*Material supplied*
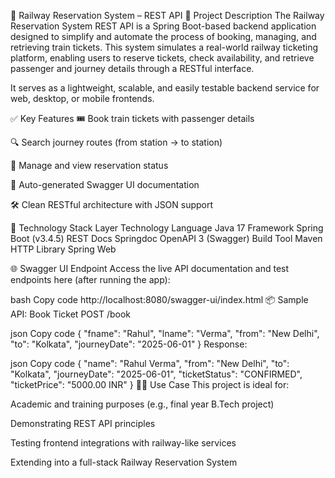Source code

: 🚆 Railway Reservation System – REST API
📄 Project Description
The Railway Reservation System REST API is a Spring Boot-based backend application designed to simplify and automate the process of booking, managing, and retrieving train tickets. This system simulates a real-world railway ticketing platform, enabling users to reserve tickets, check availability, and retrieve passenger and journey details through a RESTful interface.

It serves as a lightweight, scalable, and easily testable backend service for web, desktop, or mobile frontends.

✅ Key Features
🎟️ Book train tickets with passenger details

🔍 Search journey routes (from station → to station)

📆 Manage and view reservation status

📄 Auto-generated Swagger UI documentation

🛠️ Clean RESTful architecture with JSON support

🧱 Technology Stack
Layer	Technology
Language	Java 17
Framework	Spring Boot (v3.4.5)
REST Docs	Springdoc OpenAPI 3 (Swagger)
Build Tool	Maven
HTTP Library	Spring Web

🌐 Swagger UI Endpoint
Access the live API documentation and test endpoints here (after running the app):

bash
Copy code
http://localhost:8080/swagger-ui/index.html
📦 Sample API: Book Ticket
POST /book

json
Copy code
{
  "fname": "Rahul",
  "lname": "Verma",
  "from": "New Delhi",
  "to": "Kolkata",
  "journeyDate": "2025-06-01"
}
Response:

json
Copy code
{
  "name": "Rahul Verma",
  "from": "New Delhi",
  "to": "Kolkata",
  "journeyDate": "2025-06-01",
  "ticketStatus": "CONFIRMED",
  "ticketPrice": "5000.00 INR"
}
👨‍💻 Use Case
This project is ideal for:

Academic and training purposes (e.g., final year B.Tech project)

Demonstrating REST API principles

Testing frontend integrations with railway-like services

Extending into a full-stack Railway Reservation System
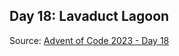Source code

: 
## Day 18: Lavaduct Lagoon

Source: [Advent of Code 2023 - Day 18](https://adventofcode.com/2023/day/18)

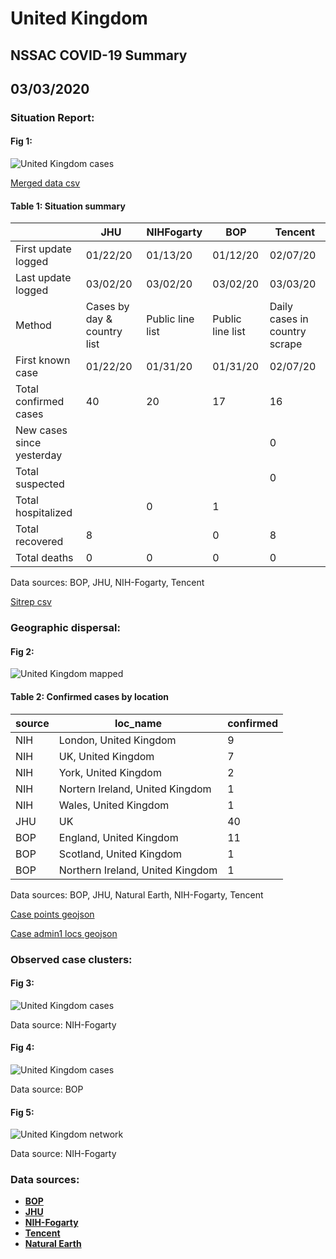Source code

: # United Kingdom
## NSSAC COVID-19 Summary
## 03/03/2020



### Situation Report:
#### Fig 1:
![United Kingdom cases](../merged_histories/United_Kingdom_merged_histories.png)

[Merged data csv](https://github.com/SchlittDataSci/SchlittDataSci.github.io/blob/master/data/tables/United_Kingdom_merged_daily.csv)

#### Table 1: Situation summary


|                           | JHU                         | NIHFogarty       | BOP              | Tencent                       |
|---------------------------|-----------------------------|------------------|------------------|-------------------------------|
| First update logged       | 01/22/20                    | 01/13/20         | 01/12/20         | 02/07/20                      |
| Last update logged        | 03/02/20                    | 03/02/20         | 03/02/20         | 03/03/20                      |
| Method                    | Cases by day & country list | Public line list | Public line list | Daily cases in country scrape |
| First known case          | 01/22/20                    | 01/31/20         | 01/31/20         | 02/07/20                      |
| Total confirmed cases     | 40                          | 20               | 17               | 16                            |
| New cases since yesterday |                             |                  |                  | 0                             |
| Total suspected           |                             |                  |                  | 0                             |
| Total hospitalized        |                             | 0                | 1                |                               |
| Total recovered           | 8                           |                  | 0                | 8                             |
| Total deaths              | 0                           | 0                | 0                | 0                             |

Data sources: BOP, JHU, NIH-Fogarty, Tencent


[Sitrep csv](https://github.com/SchlittDataSci/SchlittDataSci.github.io/blob/master/data/tables/United_Kingdom_sitrep.csv)

### Geographic dispersal:
#### Fig 2:
![United Kingdom mapped](../case_locs/United_Kingdom_case_locs.png)

#### Table 2: Confirmed cases by location


| source   | loc_name                         |   confirmed |
|----------|----------------------------------|-------------|
| NIH      | London, United Kingdom           |           9 |
| NIH      | UK, United Kingdom               |           7 |
| NIH      | York, United Kingdom             |           2 |
| NIH      | Nortern Ireland, United Kingdom  |           1 |
| NIH      | Wales, United Kingdom            |           1 |
| JHU      | UK                               |          40 |
| BOP      | England, United Kingdom          |          11 |
| BOP      | Scotland, United Kingdom         |           1 |
| BOP      | Northern Ireland, United Kingdom |           1 |

Data sources: BOP, JHU, Natural Earth, NIH-Fogarty, Tencent


[Case points geojson](https://github.com/SchlittDataSci/SchlittDataSci.github.io/blob/master/data/shapes/United_Kingdom_case_locs.geojson)

[Case admin1 locs geojson](https://github.com/SchlittDataSci/SchlittDataSci.github.io/blob/master/data/shapes/United_Kingdom_admin1_locs.geojson)

### Observed case clusters:
#### Fig 3:
![United Kingdom cases](../cluster_analysis/United_Kingdom_imported_cases_NIHFogarty.png)



Data source: NIH-Fogarty


#### Fig 4:
![United Kingdom cases](../cluster_analysis/United_Kingdom_imported_cases_BOP.png)



Data source: BOP


#### Fig 5:
![United Kingdom network](../autochthonous_networks/United_Kingdom_network.png)



Data source: NIH-Fogarty


### Data sources:
* **[BOP](https://github.com/beoutbreakprepared/nCoV2019)**
* **[JHU](https://github.com/CSSEGISandData/COVID-19)** 
* **[NIH-Fogarty](https://docs.google.com/spreadsheets/d/1jS24DjSPVWa4iuxuD4OAXrE3QeI8c9BC1hSlqr-NMiU/edit#gid=1187587451)** 
* **[Tencent](https://news.qq.com/zt2020/page/feiyan.htm)**
* **[Natural Earth](https://www.naturalearthdata.com/forums/forum/natural-earth-map-data/cultural-vectors/admin-1-states-provinces-and-their-boundaries/)**

<!-- Global site tag (gtag.js) - Google Analytics -->
<script async src="https://www.googletagmanager.com/gtag/js?id=UA-158816269-1"></script>
<script>
  window.dataLayer = window.dataLayer || [];
  function gtag(){dataLayer.push(arguments);}
  gtag('js', new Date());

  gtag('config', 'UA-158816269-1');
</script>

*Task description*
In how many lines of the data does the string "tables" appear? Give only the number.

*Problem solution*
2